Frequently asked questions

What are macros?

Macros — short for macronutrients — are the three nutrients that supply calories: protein (4 kcal/g), carbohydrates (4 kcal/g), and fat (9 kcal/g). Your calorie total decides whether you lose or gain weight; your macro split decides how you look, perform, and feel while you do it.

How do I calculate my macros?

Start with a calorie target, then set protein first (about 1.6–2.4 g per kg of bodyweight), set fat to at least ~0.5 g/kg for hormonal health (usually 20–35% of calories), and fill the rest with carbohydrates. Our calculator does this automatically and also offers preset splits.

What is the best macro split for fat loss?

For fat loss, prioritise protein — it preserves muscle in a deficit and keeps you full. A common effective split is roughly 40% protein, 30% carbs, 30% fat, but the exact carb-to-fat ratio is a personal preference. Protein is the non-negotiable.

Should I count macros or just calories?

If your only goal is weight change, calories are what matter. But tracking macros — especially protein — dramatically improves body composition, satiety, and training performance. Most people get the best results tracking calories and protein, and staying flexible with carbs and fat.
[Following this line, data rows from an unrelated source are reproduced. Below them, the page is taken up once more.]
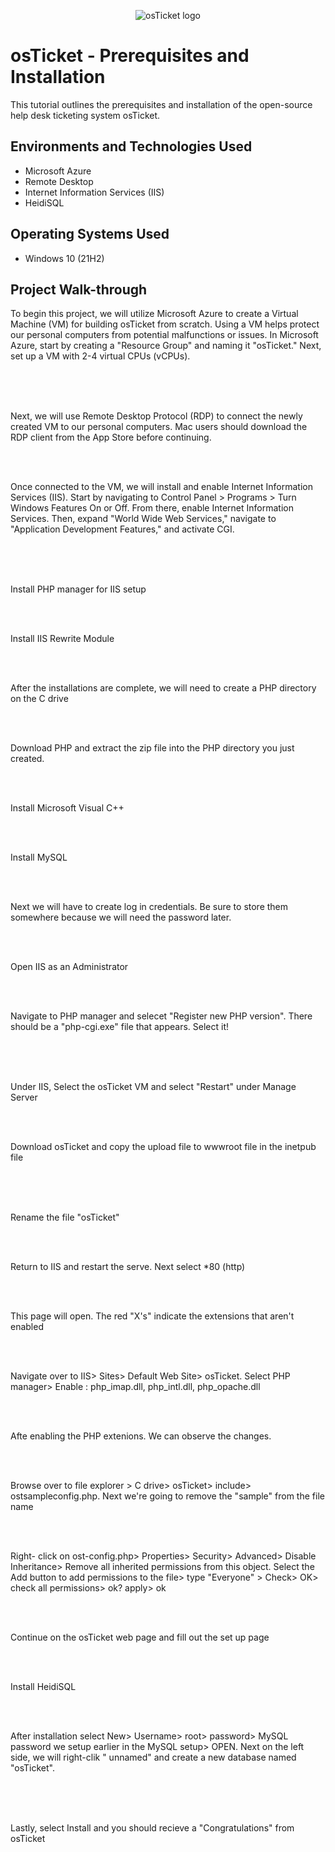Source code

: <p align="center">
<img src="https://i.imgur.com/Clzj7Xs.png" alt="osTicket logo"/>
</p>

<h1>osTicket - Prerequisites and Installation</h1>
This tutorial outlines the prerequisites and installation of the open-source help desk ticketing system osTicket.<br />


<h2>Environments and Technologies Used</h2>

- Microsoft Azure 
- Remote Desktop
- Internet Information Services (IIS)
- HeidiSQL

<h2>Operating Systems Used </h2>

- Windows 10</b> (21H2)

<h2>Project Walk-through</h2>

To begin this project, we will utilize Microsoft Azure to create a Virtual Machine (VM) for building osTicket from scratch. Using a VM helps protect our personal computers from potential malfunctions or issues. In Microsoft Azure, start by creating a "Resource Group" and naming it "osTicket." Next, set up a VM with 2-4 virtual CPUs (vCPUs).
<br/>
<br/>
<img src="https://i.postimg.cc/2SF23Pdb/1.jpg" alt=""/>

<br/>
<br/>


Next, we will use Remote Desktop Protocol (RDP) to connect the newly created VM to our personal computers. Mac users should download the RDP client from the App Store before continuing.<br/>
<br/>

<img src="https://i.ibb.co/TqKgsPk/2.jpg" alt=""/>

<br/>
<br/>


Once connected to the VM, we will install and enable Internet Information Services (IIS). Start by navigating to Control Panel > Programs > Turn Windows Features On or Off. From there, enable Internet Information Services. Then, expand "World Wide Web Services," navigate to "Application Development Features," and activate CGI.
<br/>
<br/>
<img src="https://i.postimg.cc/7h0RxXxq/3.jpg" alt=""/>


<br/>
<br/>


Install PHP manager for IIS setup 
<br/>
<br/>

<img src="https://i.ibb.co/8mQ0rTD/4.jpg" alt=""/>

<br/>
<br/>


Install IIS Rewrite Module
<br/>
<br/>


<img src="https://i.ibb.co/vLLxjqq/5.jpg" alt=""/>

<br/>
<br/>


After the installations are complete, we will need to create a PHP directory on the C drive
<br/>
<br/>


<img src="https://i.ibb.co/3MJr1C0/6.jpg" alt=""/>

<br/>
<br/>

Download PHP and extract the zip file into the PHP directory you just created.
<br/>
<br/>


<img src="https://i.ibb.co/KW5yPDf/7.jpg" alt=""/>

<br/>
<br/>

Install Microsoft Visual C++
<br/>
<br/>


<img src="https://i.ibb.co/NZ98c1r/8.jpg" alt=""/>

<br/>
<br/>

Install MySQL
<br/>
<br/>


<img src="https://i.ibb.co/4W5Q71P/9.jpg" alt=""/>

<br/>
<br/>

Next we will have to create log in credentials. Be sure to store them somewhere because we will need the password later. 
<br/>
<br/>


<img src="https://i.ibb.co/KNdSBH9/10.jpg" alt=""/>

<br/>
<br/>

Open IIS as an Administrator 
<br/>
<br/>


<img src="https://i.ibb.co/KbTVDg3/11.jpg" alt=""/>

<br/>
<br/>

Navigate to PHP manager and selecet "Register new PHP version". There should be a "php-cgi.exe" file that appears. Select it!
<br/>
<br/>


<img src="https://i.ibb.co/s5MxXTg/12.jpg" alt=""/>
<img src="https://i.ibb.co/gwWx0ZX/13.jpg" alt=""/>


<br/>
<br/>

 Under IIS, Select the osTicket VM and select "Restart" under Manage Server
<br/>
<br/>


<img src="https://i.ibb.co/FgWbbnC/14.jpg" alt=""/>

<br/>
<br/>

Download osTicket and copy the upload file to wwwroot file in the inetpub file
<br/>
<br/>


<img src="https://i.ibb.co/31GDm5D/15.jpg" alt=""/>
<img src="https://i.ibb.co/NNYXVwH/16.jpg" alt=""/>


<br/>
<br/>

Rename the file "osTicket"
<br/>
<br/>


<img src="https://i.ibb.co/Jt78dSP/17.jpg" alt=""/>

<br/>
<br/>

Return to IIS and restart the serve. Next select *80 (http) 
<br/>
<br/>


<img src="https://i.ibb.co/vQF7n7M/18.jpg" alt=""/>

<br/>
<br/>

This page will open. The red "X's" indicate the extensions that aren't enabled 
<br/>
<br/>


<img src="https://i.ibb.co/wRpmRgp/19.jpg" alt=""/>

<br/>
<br/>

Navigate over to IIS> Sites> Default Web Site> osTicket. Select PHP manager> Enable : php_imap.dll, php_intl.dll, php_opache.dll
<br/>
<br/>


<img src="https://i.ibb.co/W0tTgmw/20.jpg" alt=""/>

<br/>
<br/>

Afte enabling the PHP extenions. We can observe the changes. 
<br/>
<br/>

<img src="https://i.ibb.co/b7fVXzC/21.jpg" alt=""/>

<br/>
<br/>

Browse over to file explorer > C drive> osTicket> include> ostsampleconfig.php. Next we're going to remove the "sample" from the file name
<br/>
<br/>


<img src="https://i.ibb.co/G2thSYc/22.jpg" alt=""/>

<br/> 
<br/>

Right- click on ost-config.php> Properties> Security> Advanced> Disable Inheritance> Remove all inherited permissions from this object. Select the Add button to add permissions to the file> type "Everyone" > Check> OK> check all permissions> ok? apply> ok
<br/>
<br/>


<img src="https://i.ibb.co/S6KZX5Z/23.jpg" alt=""/>

<br/>
<br/>

Continue on the osTicket web page and fill out the set up page
<br/>
<br/>


<img src="https://i.ibb.co/BgGWgfn/24.jpg" alt=""/>

<br/>
<br/>

Install HeidiSQL
<br/>
<br/>


<img src="https://i.ibb.co/C0T7wkf/25.jpg" alt=""/>

<br/>
<br/>

After installation select New> Username> root> password> MySQL password we setup earlier in the MySQL setup> OPEN. Next on the left side, we will right-clik " unnamed" and create a new database named "osTicket". 
<br/>
<br/>

  
<img src="https://i.ibb.co/59yzcGC/26.jpg" alt=""/>
<img src="https://i.ibb.co/YP0xS0g/27.jpg" alt=""/>


<br/>
<br/>

Lastly, select Install and you should recieve a "Congratulations" from osTicket
<br/>
<br/>


<img src="https://i.ibb.co/zhVMSmf/28.jpg" alt=""/>
<img src="https://i.ibb.co/Rz805hL/29.jpg" alt=""/>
Do I need to hit my macros exactly every day?

No. Aim to land within about 5–10 grams of your protein target and keep calories close; carbs and fat can flex around your day. Consistency across the week matters far more than precision on any single day.

How accurate are the hand-portion estimates?

Hand portions are a practical, tracker-free approximation: about a palm of protein (~22 g), a cupped hand of carbs (~23 g), and a thumb of fat (~10 g). They are great for eating out or simplifying, but weighing food is more precise when you need it.